I can think of only a few films that I've seen this year that would warrant a second viewing, but that I never got around to seeing. At the top of the list is still my favorite movie of the year, V for Vendetta. Although I've seen the film once in the theater, I've subsequently seen it twice at home. It is the only film that I have openly wept at every time I've seen it. Like a lot of ardent film-goers, I'm sure that I read into film a little much, but what can I say; the film is fucking great.

However, I'm not writing to mention my list of favorite films of 2006, but to remark that as much as I loved V, the film that I have seen twice is Casino Royale, and I'm coming to love it much the same.

I was shocked to discover that I actually liked the movie more than my first viewing, but when I rationalized, I can logically attribute it to the 'Star Wars syndrome'; when you are genuinely excited to see a film, you have a tough time absorbing all facets of the film. This was certainly the case this time around. I knew what was going to happen and when, so I was able to watch the film develop, observe nuances that I had missed, and dispassionately check and see if the things I loved the first time around were really that good.

The first thing I'm going to remark is that I like Chris Cornell's "You Know My Name" theme song the more I hear it. I had heard some disparaging remarks about its quality on the 'net, but it's probably the first Bond song I've liked since "View to a Kill". (Incidentally, my vote for best Bond song of all time is Carly Simon's "Nobody Does It Better".)

The performances across the board are better than I thought. I'm not going to rehash the comments I made earlier about Craig and Green; I'm talking about Mads Mikkelsen as Le Chiffre, bringing so much to his role. The pivotal torture scene has Craig and Mikkelsen playing off each other with humor, bravado, seriousness and desperation -- for both men.

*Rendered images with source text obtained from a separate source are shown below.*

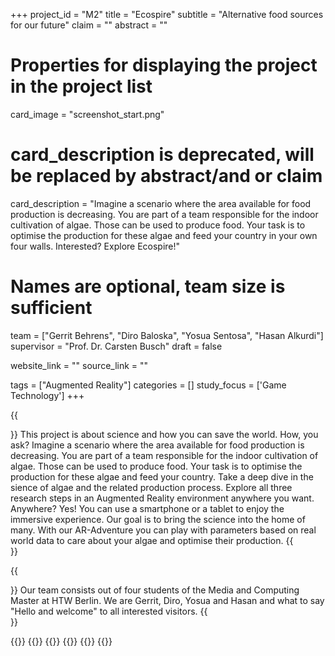 +++
project_id = "M2"
title = "Ecospire"
subtitle = "Alternative food sources for our future"
claim = ""
abstract = ""

# Properties for displaying the project in the project list
card_image = "screenshot_start.png"
# card_description is deprecated, will be replaced by abstract/and or claim
card_description = "Imagine a scenario where the area available for food production is decreasing. You are part of a team responsible for the indoor cultivation of algae. Those can be used to produce food. Your task is to optimise the production for these algae and feed your country in your own four walls. Interested? Explore Ecospire!" 

# Names are optional, team size is sufficient
team = ["Gerrit Behrens", "Diro Baloska", "Yosua Sentosa", "Hasan Alkurdi"]
supervisor = "Prof. Dr. Carsten Busch"
draft = false

website_link = ""
source_link = ""

tags = ["Augmented Reality"]
categories = []
study_focus = ['Game Technology']
+++

{{<section title="Our Goal">}}
This project is about science and how you can save the world. How, you ask? Imagine a scenario where the area available for food production is decreasing. You are part of a team responsible for the indoor cultivation of algae. Those can be used to produce food. Your task is to optimise the production for these algae and feed your country. Take a deep dive in the sience of algae and the related production process. Explore all three research steps in an Augmented Reality environment anywhere you want. Anywhere? Yes! You can use a smartphone or a tablet to enjoy the immersive experience. Our goal is to bring the science into the home of many. With our AR-Adventure you can play with parameters based on real world data to care about your algae and optimise their production. 
{{</section>}}


{{<section title="Who we are">}}
Our team consists out of four students of the Media and Computing Master at HTW Berlin. We are Gerrit, Diro, Yosua and Hasan and what to say "Hello and welcome" to all interested visitors.
{{</section>}} 

{{<gallery>}}
{{<team-member image="team_gerrit.jpg" name="Gerrit - Project_Lead / Data_Analysis">}}
{{<team-member image="team_diro.jpg" name="Diro - Development_Lead / 3D_Artist">}}
{{<team-member image="team_yosua.jpg" name="Yosua - Core_Development">}}
{{<team-member image="team_hasan.jpg" name="Hasan - Content / 3D_Artist">}}
{{</gallery>}}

Jeffrey Wright does more with the least amount of screen time ever as Felix Leiter than half the actors before him. In only a few lines he conveys that Bond has better skills than him, but commands Bond's respect with his sincerity and a bit of wit. It's not impossible to believe that the long-lasting friendship is solidly formed like this.

The script is better than I thought, containing some of the best dialog ever in Bond film history. There is nary a cringe-inducing witticism or embarrassingly hackneyed line spoken throughout the film, which is something in itself. It's still so fresh in my mind, but I'm hard pressed to think of any two scenes -- they being the first two between Bond and Vesper on the train and in the cab to the hotel -- that not only tell you so much about the characters (possibly more revealed about Bond than in any three minutes of any film), not only is hilariously witty, but really makes you believe that these two have an instant connection. The chemistry between them makes their later exchanges all the more poignant. I confess that I had a small tear well up when the scene changed to Venice, knowing that he really truly had fallen for this woman.

In short, right now it stands as my favorite film in Bond history. If you haven't seen it at least once, what are you waiting for?

Update: If not the best Bond movie ever, it's looking more likely that it will be the top grossing Bond movie of all time.